The problem:
Before copying, remove every picture, and then repeat all entries below precisely as written.

---+---

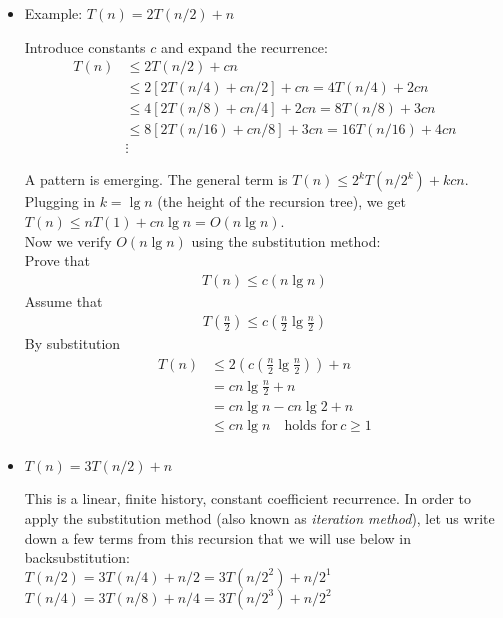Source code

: \documentclass[a4paper]{article}
\begin{document}
\begin{itemize}

\item Example: $T(n) = 2T(n/2) + n$

Introduce constants $c$ and expand the recurrence: \\
\begin{align*}
T(n) & \leq 2T(n/2) + cn \\
~ & \leq 2[2T(n/4) + cn/2] + cn = 4T(n/4)+2cn \\
~ & \leq 4[2T(n/8) + cn/4] + 2cn = 8T(n/8)+3cn \\
~ & \leq 8[2T(n/16) + cn/8] + 3cn = 16T(n/16)+4cn \\
~ & \vdots
\end{align*}

A pattern is emerging. The general term is $T(n) \leq 2^k T(n/2^k) + kcn$. Plugging in $k=\lg n$ (the height of the recursion tree), we get $T(n) \leq nT(1) + cn \lg n = O(n \lg n)$.\\
\newline
Now we verify $O(n \lg n)$ using the substitution method:\\
\newline
Prove that
\begin{align*}
T(n) \leq c(n \lg n)
\end{align*}
Assume that
\begin{align*}
T(\frac{n}{2}) \leq c(\frac{n}{2} \lg \frac{n}{2})
\end{align*}
By substitution
\begin{align*}
T(n) & \leq 2(c(\frac{n}{2} \lg \frac{n}{2})) +  n \\
~ & = cn \lg \frac{n}{2} + n \\
~ & = cn \lg n - cn \lg 2 + n \\
~ & \leq cn \lg n \quad \text{holds for} \, c \geq 1 \\
\end{align*}

\item $T(n) = 3T(n/2) + n$ 

This is a linear, finite history, constant coefficient recurrence. In order to apply the substitution method (also known as \textit{iteration method}), let us write down a few terms from this recursion that we will use below in backsubstitution: \\ 

$T(n/2) = 3T(n/4) + n/2 = 3T(n/2^2) + n/2^1$ \\
$T(n/4) = 3T(n/8) + n/4 = 3T(n/2^3) + n/2^2$ \\


\end{itemize}
\end{document}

---+---

Task output:
Source code

: \documentclass[a4paper]{article}
\begin{document}
\begin{itemize}

\item Example: $T(n) = 2T(n/2) + n$

Introduce constants $c$ and expand the recurrence: \\
\begin{align*}
T(n) & \leq 2T(n/2) + cn \\
~ & \leq 2[2T(n/4) + cn/2] + cn = 4T(n/4)+2cn \\
~ & \leq 4[2T(n/8) + cn/4] + 2cn = 8T(n/8)+3cn \\
~ & \leq 8[2T(n/16) + cn/8] + 3cn = 16T(n/16)+4cn \\
~ & \vdots
\end{align*}

A pattern is emerging. The general term is $T(n) \leq 2^k T(n/2^k) + kcn$. Plugging in $k=\lg n$ (the height of the recursion tree), we get $T(n) \leq nT(1) + cn \lg n = O(n \lg n)$.\\
\newline
Now we verify $O(n \lg n)$ using the substitution method:\\
\newline
Prove that
\begin{align*}
T(n) \leq c(n \lg n)
\end{align*}
Assume that
\begin{align*}
T(\frac{n}{2}) \leq c(\frac{n}{2} \lg \frac{n}{2})
\end{align*}
By substitution
\begin{align*}
T(n) & \leq 2(c(\frac{n}{2} \lg \frac{n}{2})) +  n \\
~ & = cn \lg \frac{n}{2} + n \\
~ & = cn \lg n - cn \lg 2 + n \\
~ & \leq cn \lg n \quad \text{holds for} \, c \geq 1 \\
\end{align*}

\item $T(n) = 3T(n/2) + n$ 

This is a linear, finite history, constant coefficient recurrence. In order to apply the substitution method (also known as \textit{iteration method}), let us write down a few terms from this recursion that we will use below in backsubstitution: \\ 

$T(n/2) = 3T(n/4) + n/2 = 3T(n/2^2) + n/2^1$ \\
$T(n/4) = 3T(n/8) + n/4 = 3T(n/2^3) + n/2^2$ \\


\end{itemize}
\end{document}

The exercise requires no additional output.